Decided to spin up a local k3s cluster running on my (ARM64) laptop. Another interesting bit about the Docker environment is how easy it is to migrate configurations across platforms.

I'll add that spinning up a cluster in k3s is just running a single command per node; one for the master node and one for each of the server nodes. It's trivial to automate and completes in seconds.

Now I'm messing around with #ceph for managing high-availability #storage (filesystem and #s3) and #stolon for high-availability #postgres.

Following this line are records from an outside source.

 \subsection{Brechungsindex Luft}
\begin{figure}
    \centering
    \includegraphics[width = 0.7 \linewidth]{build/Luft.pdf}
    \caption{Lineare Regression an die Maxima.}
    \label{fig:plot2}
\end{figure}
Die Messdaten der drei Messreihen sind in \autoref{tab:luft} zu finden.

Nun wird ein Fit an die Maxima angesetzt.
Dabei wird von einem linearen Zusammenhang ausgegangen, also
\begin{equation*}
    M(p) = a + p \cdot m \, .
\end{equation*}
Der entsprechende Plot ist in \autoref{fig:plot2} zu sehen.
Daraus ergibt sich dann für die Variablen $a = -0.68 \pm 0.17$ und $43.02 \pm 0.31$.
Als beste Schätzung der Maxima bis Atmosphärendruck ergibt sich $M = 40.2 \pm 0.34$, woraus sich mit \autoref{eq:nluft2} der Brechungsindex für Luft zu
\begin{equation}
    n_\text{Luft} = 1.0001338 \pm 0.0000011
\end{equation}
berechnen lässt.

#docker #kubernetes #k3s #k8s #arm64 #buildx #ha

bkoehn@diaspora.koehn.com

I'm messing about with spinning up a new #Kubernetes cluster running a more current version of k8s, with better, faster, more secure networking (using a private network and Calico's built-in wireguard encryption support). I'll likely migrate the pod and other workloads to the new cluster over coming months.

Wish me luck.

bkoehn@diaspora.koehn.com

Last week one of the nodes in my #Kubernetes cluster failed due to an issue on the bare metal machine. #Hetzner fixed the problem reasonably quickly, but in the meantime Kubernetes noticed it, moved the workloads to other servers, and kept right on running. When the machine was repaired, it notified K8S that it was available again, and resumed processing work.

Which is good because I was on vacation.